### [PROBLEM]
Take the lines below between the one holding "DEM (raster data, continuous, tiff)" and the one holding "The annual mean", inclusive, and copy them exactly. Add nothing.

(Dataset entries)
- Opening Delimiter -

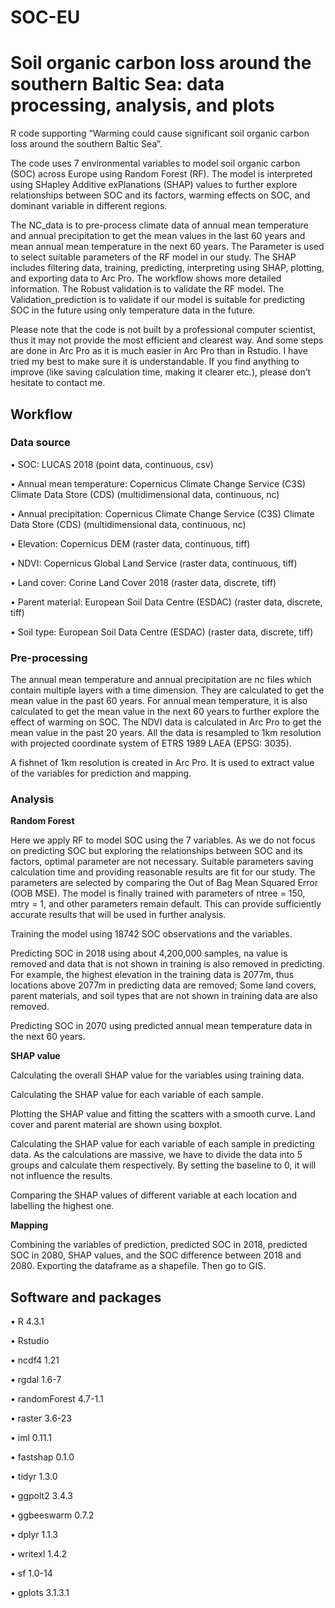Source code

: # SOC-EU

# Soil organic carbon loss around the southern Baltic Sea: data processing, analysis, and plots

R code supporting “Warming could cause significant soil organic carbon loss around the southern Baltic Sea”.

The code uses 7 environmental variables to model soil organic carbon (SOC) across Europe using Random Forest (RF). The model is interpreted using SHapley Additive exPlanations (SHAP) values to further explore relationships between SOC and its factors, warming effects on SOC, and dominant variable in different regions.

The NC_data is to pre-process climate data of annual mean temperature and annual precipitation to get the mean values in the last 60 years and mean annual mean temperature in the next 60 years. The Parameter is used to select suitable parameters of the RF model in our study. The SHAP includes filtering data, training, predicting, interpreting using SHAP, plotting, and exporting data to Arc Pro. The workflow shows more detailed information. The Robust validation is to validate the RF model. The Validation_prediction is to validate if our model is suitable for predicting SOC in the future using only temperature data in the future.

Please note that the code is not built by a professional computer scientist, thus it may not provide the most efficient and clearest way. And some steps are done in Arc Pro as it is much easier in Arc Pro than in Rstudio. I have tried my best to make sure it is understandable. If you find anything to improve (like saving calculation time, making it clearer etc.), please don’t hesitate to contact me.

## Workflow

### Data source

•	SOC: LUCAS 2018 (point data, continuous, csv)

•	Annual mean temperature: Copernicus Climate Change Service (C3S) Climate Data Store (CDS) (multidimensional data, continuous, nc)

•	Annual precipitation: Copernicus Climate Change Service (C3S) Climate Data Store (CDS) (multidimensional data, continuous, nc)

•	Elevation: Copernicus DEM (raster data, continuous, tiff)

•	NDVI: Copernicus Global Land Service (raster data, continuous, tiff) 

•	Land cover: Corine Land Cover 2018 (raster data, discrete, tiff)

•	Parent material: European Soil Data Centre (ESDAC) (raster data, discrete, tiff)

•	Soil type: European Soil Data Centre (ESDAC) (raster data, discrete, tiff)

### Pre-processing

The annual mean temperature and annual precipitation are nc files which contain multiple layers with a time dimension. They are calculated to get the mean value in the past 60 years. For annual mean temperature, it is also calculated to get the mean value in the next 60 years to further explore the effect of warming on SOC. The NDVI data is calculated in Arc Pro to get the mean value in the past 20 years. All the data is resampled to 1km resolution with projected coordinate system of ETRS 1989 LAEA (EPSG: 3035).

A fishnet of 1km resolution is created in Arc Pro. It is used to extract value of the variables for prediction and mapping.

### Analysis

**Random Forest**

Here we apply RF to model SOC using the 7 variables. As we do not focus on predicting SOC but exploring the relationships between SOC and its factors, optimal parameter are not necessary. Suitable parameters saving calculation time and providing reasonable results are fit for our study. The parameters are selected by comparing the Out of Bag Mean Squared Error (OOB MSE). The model is finally trained with parameters of ntree = 150, mtry = 1, and other parameters remain default. This can provide sufficiently accurate results that will be used in further analysis.

Training the model using 18742 SOC observations and the variables.

Predicting SOC in 2018 using about 4,200,000 samples, na value is removed and data that is not shown in training is also removed in predicting. For example, the highest elevation in the training data is 2077m, thus locations above 2077m in predicting data are removed; Some land covers, parent materials, and soil types that are not shown in training data are also removed.

Predicting SOC in 2070 using predicted annual mean temperature data in the next 60 years.

**SHAP value**

Calculating the overall SHAP value for the variables using training data.

Calculating the SHAP value for each variable of each sample.

Plotting the SHAP value and fitting the scatters with a smooth curve. Land cover and parent material are shown using boxplot.

Calculating the SHAP value for each variable of each sample in predicting data. As the calculations are massive, we have to divide the data into 5 groups and calculate them respectively. By setting the baseline to 0, it will not influence the results.

Comparing the SHAP values of different variable at each location and labelling the highest one.

**Mapping**

Combining the variables of prediction, predicted SOC in 2018, predicted SOC in 2080, SHAP values, and the SOC difference between 2018 and 2080. Exporting the dataframe as a shapefile. Then go to GIS.

## Software and packages

•	R 4.3.1

•	Rstudio

•	ncdf4 1.21

•	rgdal 1.6-7

•	randomForest 4.7-1.1

•	raster 3.6-23

•	iml 0.11.1

•	fastshap 0.1.0

•	tidyr 1.3.0

•	ggpolt2 3.4.3

•	ggbeeswarm 0.7.2

•	dplyr 1.1.3

•	writexl 1.4.2

•	sf 1.0-14

•	gplots 3.1.3.1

- Closing Delimiter -

### [ANSWER AREA]
•	Elevation: Copernicus DEM (raster data, continuous, tiff)

•	NDVI: Copernicus Global Land Service (raster data, continuous, tiff) 

•	Land cover: Corine Land Cover 2018 (raster data, discrete, tiff)

•	Parent material: European Soil Data Centre (ESDAC) (raster data, discrete, tiff)

•	Soil type: European Soil Data Centre (ESDAC) (raster data, discrete, tiff)

### Pre-processing

The annual mean temperature and annual precipitation are nc files which contain multiple layers with a time dimension. They are calculated to get the mean value in the past 60 years. For annual mean temperature, it is also calculated to get the mean value in the next 60 years to further explore the effect of warming on SOC. The NDVI data is calculated in Arc Pro to get the mean value in the past 20 years. All the data is resampled to 1km resolution with projected coordinate system of ETRS 1989 LAEA (EPSG: 3035).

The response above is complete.